Paul Cheng: Hey, guys. Thank you. Just a quick follow up. In terms of the Sinclair synergy, you mentioned that you achieved $100 million on rate already. So from this point on, where do you see if there’s any incremental opportunity for that synergy benefit, where that’s — if there’s opportunity that where is the biggest piece it’s going to come from? That’s the first question. And second question, I want to go back into the Lubricant. Tim, you mentioned that $47 million of impact. So that’s about $16 per barrel based on your throughput on the third quarter. So even if I added back that your gross margin, say, call in the 27%, it’s still very low. And also that, I mean, when we talk to other people like Exxon, they actually indicate base oil margin actually has been up and when we look at the market indicator is also up.
So we are trying to reconcile that, why that your — is that something that you need to utilize from an accounting standpoint outside the FIFO we should be aware?

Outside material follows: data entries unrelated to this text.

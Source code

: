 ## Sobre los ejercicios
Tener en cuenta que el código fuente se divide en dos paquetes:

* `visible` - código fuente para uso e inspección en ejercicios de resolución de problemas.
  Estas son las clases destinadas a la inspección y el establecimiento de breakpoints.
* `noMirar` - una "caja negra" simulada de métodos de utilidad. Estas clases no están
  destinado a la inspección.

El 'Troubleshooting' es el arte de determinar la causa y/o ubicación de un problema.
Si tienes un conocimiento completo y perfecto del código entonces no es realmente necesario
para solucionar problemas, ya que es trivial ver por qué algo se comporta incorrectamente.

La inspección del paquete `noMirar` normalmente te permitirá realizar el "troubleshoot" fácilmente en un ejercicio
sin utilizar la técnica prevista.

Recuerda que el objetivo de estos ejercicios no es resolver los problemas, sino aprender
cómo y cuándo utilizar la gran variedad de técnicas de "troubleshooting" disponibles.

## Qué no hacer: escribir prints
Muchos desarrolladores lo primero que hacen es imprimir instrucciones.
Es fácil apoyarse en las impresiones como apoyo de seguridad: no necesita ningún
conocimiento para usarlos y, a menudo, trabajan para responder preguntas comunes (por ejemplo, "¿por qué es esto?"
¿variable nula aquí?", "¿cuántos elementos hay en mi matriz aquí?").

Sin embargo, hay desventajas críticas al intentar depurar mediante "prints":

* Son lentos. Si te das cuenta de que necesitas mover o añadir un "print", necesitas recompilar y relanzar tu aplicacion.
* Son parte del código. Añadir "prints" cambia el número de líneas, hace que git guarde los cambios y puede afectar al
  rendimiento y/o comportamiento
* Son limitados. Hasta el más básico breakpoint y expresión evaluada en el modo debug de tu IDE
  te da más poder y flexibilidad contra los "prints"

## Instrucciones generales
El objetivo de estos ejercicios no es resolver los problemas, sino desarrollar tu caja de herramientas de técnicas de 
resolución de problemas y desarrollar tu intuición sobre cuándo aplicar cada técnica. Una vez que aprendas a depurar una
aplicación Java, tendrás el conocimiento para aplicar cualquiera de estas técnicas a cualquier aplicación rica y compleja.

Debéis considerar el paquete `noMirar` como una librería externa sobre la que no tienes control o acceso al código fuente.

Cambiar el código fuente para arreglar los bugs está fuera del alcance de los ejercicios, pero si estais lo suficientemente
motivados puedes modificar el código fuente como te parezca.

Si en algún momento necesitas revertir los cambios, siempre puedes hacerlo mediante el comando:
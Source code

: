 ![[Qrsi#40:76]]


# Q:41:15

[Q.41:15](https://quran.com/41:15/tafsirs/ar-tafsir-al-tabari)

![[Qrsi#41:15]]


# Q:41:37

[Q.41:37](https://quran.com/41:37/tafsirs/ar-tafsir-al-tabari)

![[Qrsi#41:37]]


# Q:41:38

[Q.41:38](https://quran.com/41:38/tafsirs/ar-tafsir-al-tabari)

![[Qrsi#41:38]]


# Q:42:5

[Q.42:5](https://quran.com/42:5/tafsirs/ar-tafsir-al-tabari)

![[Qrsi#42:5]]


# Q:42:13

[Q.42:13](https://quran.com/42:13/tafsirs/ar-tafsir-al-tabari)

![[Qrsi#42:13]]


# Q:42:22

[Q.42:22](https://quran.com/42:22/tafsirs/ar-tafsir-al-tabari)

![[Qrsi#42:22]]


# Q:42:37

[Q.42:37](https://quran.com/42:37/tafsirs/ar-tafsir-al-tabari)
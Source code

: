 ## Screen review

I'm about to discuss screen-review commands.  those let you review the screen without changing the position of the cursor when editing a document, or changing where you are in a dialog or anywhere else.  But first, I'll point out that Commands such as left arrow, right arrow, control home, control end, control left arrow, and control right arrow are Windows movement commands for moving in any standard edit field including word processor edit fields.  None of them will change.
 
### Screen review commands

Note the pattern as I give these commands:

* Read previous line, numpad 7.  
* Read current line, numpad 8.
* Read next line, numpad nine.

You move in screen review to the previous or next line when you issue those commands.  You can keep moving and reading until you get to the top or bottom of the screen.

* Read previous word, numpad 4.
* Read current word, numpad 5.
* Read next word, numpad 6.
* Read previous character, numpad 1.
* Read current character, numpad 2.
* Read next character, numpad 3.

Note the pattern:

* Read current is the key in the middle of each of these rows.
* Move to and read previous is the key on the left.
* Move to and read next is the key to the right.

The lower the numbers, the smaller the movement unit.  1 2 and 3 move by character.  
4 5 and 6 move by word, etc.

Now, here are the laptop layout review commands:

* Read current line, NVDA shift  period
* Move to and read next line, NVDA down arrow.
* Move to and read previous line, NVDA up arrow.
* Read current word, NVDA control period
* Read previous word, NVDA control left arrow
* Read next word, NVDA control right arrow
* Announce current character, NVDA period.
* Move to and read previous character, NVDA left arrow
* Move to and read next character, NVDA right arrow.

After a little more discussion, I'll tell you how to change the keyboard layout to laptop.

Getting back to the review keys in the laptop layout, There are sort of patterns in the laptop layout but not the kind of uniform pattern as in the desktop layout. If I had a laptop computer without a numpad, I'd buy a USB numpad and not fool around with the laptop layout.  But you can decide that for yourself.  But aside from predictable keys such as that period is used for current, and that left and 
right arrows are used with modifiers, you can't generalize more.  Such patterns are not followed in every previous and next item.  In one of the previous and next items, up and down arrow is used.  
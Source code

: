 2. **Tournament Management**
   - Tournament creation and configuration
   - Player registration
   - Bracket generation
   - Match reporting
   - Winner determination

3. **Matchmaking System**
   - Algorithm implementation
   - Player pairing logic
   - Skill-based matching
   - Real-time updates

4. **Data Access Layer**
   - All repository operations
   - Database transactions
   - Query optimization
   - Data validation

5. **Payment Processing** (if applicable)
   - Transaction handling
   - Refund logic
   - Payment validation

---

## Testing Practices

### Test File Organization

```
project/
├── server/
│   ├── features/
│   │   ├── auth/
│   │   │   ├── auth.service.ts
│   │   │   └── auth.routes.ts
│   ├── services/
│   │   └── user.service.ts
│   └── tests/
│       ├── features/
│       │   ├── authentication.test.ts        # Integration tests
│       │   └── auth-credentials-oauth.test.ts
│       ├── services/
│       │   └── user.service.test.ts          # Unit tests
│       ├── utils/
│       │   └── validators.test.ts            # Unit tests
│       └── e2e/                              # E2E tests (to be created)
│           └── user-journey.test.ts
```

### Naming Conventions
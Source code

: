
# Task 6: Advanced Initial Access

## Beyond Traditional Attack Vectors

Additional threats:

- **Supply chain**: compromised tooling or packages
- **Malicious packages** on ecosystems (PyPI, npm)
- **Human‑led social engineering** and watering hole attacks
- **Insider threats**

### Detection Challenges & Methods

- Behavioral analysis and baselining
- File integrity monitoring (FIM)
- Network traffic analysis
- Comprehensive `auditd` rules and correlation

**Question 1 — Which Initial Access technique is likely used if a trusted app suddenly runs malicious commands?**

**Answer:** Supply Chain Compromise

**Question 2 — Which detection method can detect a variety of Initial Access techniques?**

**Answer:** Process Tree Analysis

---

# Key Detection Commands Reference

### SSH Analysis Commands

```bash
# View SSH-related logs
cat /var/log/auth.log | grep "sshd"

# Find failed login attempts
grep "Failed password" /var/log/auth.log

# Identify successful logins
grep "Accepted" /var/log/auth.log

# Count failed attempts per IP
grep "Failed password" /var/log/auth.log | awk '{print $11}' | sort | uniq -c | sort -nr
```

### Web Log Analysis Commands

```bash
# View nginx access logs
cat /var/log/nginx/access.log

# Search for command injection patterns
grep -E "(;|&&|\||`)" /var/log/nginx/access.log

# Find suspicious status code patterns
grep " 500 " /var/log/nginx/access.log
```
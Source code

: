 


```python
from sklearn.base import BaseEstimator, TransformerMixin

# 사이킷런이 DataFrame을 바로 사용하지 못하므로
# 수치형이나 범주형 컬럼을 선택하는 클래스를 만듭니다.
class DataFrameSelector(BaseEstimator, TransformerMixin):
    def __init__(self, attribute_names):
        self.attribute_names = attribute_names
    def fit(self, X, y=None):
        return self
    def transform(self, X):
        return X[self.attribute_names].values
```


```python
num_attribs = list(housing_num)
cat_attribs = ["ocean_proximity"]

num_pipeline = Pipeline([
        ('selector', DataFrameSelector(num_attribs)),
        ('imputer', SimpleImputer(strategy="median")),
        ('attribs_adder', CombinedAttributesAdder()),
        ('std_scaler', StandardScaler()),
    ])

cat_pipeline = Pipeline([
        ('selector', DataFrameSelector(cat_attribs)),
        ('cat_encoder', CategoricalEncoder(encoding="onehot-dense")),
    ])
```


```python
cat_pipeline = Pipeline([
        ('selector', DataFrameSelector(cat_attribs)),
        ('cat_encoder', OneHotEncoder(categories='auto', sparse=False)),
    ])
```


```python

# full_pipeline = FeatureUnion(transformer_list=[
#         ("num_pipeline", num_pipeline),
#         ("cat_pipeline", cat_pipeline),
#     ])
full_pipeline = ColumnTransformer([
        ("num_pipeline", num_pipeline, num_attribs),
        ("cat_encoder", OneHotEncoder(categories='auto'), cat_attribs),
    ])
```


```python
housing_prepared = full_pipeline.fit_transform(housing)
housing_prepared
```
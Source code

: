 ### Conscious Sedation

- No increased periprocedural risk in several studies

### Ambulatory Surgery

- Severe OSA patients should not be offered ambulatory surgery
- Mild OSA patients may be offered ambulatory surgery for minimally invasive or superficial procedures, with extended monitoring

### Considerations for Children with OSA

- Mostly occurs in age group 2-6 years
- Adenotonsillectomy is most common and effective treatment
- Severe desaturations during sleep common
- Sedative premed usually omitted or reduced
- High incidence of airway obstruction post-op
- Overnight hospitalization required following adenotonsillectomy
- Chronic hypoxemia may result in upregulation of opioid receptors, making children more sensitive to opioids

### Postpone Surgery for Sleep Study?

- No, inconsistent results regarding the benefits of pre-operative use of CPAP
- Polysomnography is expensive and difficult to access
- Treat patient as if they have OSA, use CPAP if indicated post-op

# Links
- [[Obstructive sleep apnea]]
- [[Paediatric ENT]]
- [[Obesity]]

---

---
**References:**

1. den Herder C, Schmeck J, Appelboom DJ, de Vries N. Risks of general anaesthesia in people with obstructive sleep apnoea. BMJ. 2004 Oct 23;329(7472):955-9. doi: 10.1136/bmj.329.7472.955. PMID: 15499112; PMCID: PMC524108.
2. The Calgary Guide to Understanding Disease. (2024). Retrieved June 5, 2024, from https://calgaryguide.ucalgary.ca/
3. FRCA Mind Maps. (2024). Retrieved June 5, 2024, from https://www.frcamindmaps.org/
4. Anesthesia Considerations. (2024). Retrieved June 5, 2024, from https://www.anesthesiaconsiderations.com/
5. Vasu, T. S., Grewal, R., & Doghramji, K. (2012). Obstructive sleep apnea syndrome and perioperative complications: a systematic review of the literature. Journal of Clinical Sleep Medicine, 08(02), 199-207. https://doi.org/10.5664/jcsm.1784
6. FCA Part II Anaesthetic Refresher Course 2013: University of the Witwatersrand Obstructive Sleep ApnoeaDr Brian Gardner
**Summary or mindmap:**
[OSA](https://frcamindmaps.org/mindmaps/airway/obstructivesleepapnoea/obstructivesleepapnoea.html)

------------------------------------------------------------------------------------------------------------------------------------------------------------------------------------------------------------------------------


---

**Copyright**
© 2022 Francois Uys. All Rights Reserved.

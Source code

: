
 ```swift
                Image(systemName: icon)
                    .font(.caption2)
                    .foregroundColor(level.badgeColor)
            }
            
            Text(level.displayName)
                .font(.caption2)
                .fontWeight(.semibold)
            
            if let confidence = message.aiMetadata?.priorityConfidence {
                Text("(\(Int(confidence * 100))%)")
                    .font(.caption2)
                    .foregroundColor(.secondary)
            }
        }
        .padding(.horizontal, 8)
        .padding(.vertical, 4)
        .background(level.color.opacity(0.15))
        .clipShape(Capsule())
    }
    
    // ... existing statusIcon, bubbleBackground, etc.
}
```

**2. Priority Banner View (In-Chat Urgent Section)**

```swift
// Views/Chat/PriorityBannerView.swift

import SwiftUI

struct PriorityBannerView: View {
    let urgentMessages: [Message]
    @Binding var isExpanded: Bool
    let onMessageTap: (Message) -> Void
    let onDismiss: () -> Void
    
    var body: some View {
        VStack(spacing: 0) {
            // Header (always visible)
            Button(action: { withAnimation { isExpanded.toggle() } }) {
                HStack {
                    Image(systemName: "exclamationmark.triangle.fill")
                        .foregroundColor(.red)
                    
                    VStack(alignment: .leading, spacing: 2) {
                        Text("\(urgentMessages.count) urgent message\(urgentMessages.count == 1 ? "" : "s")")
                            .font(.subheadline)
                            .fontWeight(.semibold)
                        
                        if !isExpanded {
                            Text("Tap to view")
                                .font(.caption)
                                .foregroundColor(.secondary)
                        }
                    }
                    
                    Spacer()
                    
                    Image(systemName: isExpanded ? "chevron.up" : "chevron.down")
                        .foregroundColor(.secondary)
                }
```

Tim Go: Yeah. Paul, this is Tim. Let me try to hit both of those questions. On the Sinclair synergy side, we still, as Mike mentioned, I believe there’s a lot more opportunity for us to continue to integrate and capture just all the benefits of the synergies. Certainly, with Sinclair, but also as you add Puget Sound into the mix, there’s a lot of opportunity that we think organically that we can focus on. Couple of examples, supply chain and logistics, given our presence in the Rockies area, there continues to be just a lot of opportunities for us to optimize our trucking and our pipeline deliveries, how we are putting product into the various markets between the Woods Cross Refinery, the Casper Refinery and the Rollins Refinery, we think there’s a lot of transportation savings, pipeline tariff savings, truck savings just by managing and optimizing our supply chain and logistics.
From a procurement standpoint, we have captured some procurement savings already, but we think as we continue to leverage our scale and leverage the seven refineries we now have in our portfolio that there’s going to be more procurement opportunities there. From a reliability standpoint, we believe as we continue to knowledge share across our refineries, we are going to continue to lift the bar across our whole portfolio in terms of reliability, performance and utilization. And then, finally, in some of the intermediate products that we make at these refineries, we think there’s some optimization opportunities to again integrate amongst especially the Rocky Mountain refineries as of fuel, oil, asphalt and things like that, that are going to generate more opportunities for us in the future.